WHAT THE TASK ASKS: Every line of the records that holds the word "active" should be copied.

EXERCISE MATERIALS:
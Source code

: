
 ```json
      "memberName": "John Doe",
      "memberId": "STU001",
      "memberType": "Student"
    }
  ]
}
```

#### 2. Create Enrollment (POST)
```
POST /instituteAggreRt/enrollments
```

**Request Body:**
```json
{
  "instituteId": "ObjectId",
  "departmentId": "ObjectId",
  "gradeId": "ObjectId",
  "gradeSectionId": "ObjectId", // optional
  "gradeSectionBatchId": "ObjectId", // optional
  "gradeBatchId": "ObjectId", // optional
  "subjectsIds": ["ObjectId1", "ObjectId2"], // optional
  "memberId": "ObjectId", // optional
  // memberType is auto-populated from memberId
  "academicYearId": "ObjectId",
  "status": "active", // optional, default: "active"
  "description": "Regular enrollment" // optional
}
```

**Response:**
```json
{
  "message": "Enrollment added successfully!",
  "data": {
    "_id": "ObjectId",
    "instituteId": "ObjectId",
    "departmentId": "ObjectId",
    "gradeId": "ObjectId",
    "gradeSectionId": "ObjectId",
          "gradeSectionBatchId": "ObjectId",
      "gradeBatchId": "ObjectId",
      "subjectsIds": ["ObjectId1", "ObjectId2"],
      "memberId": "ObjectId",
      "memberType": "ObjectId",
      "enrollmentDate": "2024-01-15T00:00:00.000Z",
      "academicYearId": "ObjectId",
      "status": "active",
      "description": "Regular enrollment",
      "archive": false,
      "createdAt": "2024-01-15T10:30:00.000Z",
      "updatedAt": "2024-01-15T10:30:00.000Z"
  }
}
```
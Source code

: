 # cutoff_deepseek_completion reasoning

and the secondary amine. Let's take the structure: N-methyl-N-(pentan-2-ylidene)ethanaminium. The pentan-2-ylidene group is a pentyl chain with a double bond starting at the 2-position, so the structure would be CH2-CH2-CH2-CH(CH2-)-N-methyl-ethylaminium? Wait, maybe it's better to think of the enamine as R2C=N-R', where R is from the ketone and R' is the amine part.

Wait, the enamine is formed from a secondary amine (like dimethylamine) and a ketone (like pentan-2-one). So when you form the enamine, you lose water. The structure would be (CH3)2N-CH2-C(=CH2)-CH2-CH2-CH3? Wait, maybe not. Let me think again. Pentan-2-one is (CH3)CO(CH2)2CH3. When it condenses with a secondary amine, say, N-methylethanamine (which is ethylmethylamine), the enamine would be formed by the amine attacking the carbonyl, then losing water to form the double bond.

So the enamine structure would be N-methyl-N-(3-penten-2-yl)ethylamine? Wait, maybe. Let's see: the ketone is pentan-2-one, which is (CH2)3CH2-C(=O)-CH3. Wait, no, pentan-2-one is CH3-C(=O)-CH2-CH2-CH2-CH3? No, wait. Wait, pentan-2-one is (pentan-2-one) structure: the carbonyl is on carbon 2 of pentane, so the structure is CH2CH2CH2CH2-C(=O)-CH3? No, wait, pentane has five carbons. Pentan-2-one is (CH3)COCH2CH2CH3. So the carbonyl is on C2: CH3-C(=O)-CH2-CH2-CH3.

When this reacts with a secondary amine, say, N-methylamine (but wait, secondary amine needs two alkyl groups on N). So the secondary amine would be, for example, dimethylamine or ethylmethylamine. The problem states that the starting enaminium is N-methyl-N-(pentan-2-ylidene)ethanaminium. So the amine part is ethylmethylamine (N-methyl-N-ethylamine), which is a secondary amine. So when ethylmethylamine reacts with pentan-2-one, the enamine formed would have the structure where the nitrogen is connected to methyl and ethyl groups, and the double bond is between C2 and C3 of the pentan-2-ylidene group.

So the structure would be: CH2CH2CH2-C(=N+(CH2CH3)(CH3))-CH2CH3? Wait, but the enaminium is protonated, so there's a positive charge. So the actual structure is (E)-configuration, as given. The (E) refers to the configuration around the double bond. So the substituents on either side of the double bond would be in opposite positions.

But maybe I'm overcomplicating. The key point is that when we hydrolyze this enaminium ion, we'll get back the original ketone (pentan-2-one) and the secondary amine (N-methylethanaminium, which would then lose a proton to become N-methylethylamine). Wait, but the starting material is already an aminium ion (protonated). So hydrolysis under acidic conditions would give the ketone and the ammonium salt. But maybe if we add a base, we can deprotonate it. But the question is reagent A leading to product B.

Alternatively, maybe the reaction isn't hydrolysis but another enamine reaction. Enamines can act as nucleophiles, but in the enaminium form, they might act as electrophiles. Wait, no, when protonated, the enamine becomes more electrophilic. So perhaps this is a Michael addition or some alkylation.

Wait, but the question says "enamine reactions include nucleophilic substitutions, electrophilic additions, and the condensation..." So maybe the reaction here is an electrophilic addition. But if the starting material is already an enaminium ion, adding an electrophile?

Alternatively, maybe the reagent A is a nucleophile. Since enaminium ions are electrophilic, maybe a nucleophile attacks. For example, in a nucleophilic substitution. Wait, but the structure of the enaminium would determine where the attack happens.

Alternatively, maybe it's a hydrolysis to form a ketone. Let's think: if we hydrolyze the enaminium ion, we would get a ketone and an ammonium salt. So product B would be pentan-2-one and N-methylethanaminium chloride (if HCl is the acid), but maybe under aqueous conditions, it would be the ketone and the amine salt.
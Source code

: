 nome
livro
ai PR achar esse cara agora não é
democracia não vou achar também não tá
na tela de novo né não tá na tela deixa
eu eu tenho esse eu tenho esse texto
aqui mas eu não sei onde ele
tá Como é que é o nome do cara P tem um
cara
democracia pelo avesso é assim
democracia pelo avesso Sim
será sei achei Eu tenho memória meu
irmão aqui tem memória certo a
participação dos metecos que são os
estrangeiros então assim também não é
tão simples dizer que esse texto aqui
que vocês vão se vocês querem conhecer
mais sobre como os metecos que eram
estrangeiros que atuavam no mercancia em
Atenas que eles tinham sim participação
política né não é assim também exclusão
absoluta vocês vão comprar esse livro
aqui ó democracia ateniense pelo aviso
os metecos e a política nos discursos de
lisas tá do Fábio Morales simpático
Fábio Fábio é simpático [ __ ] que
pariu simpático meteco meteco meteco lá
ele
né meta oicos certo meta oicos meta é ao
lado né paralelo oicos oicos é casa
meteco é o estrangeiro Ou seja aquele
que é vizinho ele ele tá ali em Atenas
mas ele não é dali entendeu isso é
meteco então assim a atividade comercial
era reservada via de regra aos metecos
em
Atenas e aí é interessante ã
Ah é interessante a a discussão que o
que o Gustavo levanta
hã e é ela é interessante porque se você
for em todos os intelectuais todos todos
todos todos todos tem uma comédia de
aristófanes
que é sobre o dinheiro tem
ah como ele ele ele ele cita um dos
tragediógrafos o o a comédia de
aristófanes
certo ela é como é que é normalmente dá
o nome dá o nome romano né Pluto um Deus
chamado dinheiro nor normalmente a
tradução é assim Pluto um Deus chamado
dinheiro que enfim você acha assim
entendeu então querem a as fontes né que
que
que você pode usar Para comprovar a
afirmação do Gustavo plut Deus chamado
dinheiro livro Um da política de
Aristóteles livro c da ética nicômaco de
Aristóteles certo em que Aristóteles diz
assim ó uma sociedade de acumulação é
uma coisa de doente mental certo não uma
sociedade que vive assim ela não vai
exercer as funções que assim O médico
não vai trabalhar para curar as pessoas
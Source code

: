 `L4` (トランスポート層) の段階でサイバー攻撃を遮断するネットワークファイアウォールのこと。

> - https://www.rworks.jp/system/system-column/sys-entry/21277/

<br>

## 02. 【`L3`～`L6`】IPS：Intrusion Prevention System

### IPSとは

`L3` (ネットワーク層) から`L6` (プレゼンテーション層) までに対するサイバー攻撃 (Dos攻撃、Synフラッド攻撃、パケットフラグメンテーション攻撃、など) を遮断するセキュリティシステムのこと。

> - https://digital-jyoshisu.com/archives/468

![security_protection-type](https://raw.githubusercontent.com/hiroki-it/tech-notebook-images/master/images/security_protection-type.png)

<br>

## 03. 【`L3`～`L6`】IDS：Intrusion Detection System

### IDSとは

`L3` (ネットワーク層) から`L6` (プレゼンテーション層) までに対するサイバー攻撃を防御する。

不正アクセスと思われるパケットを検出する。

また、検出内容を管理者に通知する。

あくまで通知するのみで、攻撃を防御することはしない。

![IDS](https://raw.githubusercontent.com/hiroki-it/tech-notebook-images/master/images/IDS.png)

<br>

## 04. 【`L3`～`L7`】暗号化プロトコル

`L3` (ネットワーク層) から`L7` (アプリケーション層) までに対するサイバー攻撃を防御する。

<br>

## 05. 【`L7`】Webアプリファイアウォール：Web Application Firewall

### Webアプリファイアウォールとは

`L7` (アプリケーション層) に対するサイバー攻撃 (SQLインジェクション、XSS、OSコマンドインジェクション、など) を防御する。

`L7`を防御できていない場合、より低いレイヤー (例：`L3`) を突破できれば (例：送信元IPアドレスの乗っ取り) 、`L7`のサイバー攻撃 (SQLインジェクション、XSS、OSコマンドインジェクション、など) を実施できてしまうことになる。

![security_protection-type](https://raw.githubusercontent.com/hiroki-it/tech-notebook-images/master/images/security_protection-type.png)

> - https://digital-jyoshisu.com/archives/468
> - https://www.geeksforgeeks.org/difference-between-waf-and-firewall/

ANSWER SPACE:
  "status": "active", // optional, default: "active"
      "status": "active",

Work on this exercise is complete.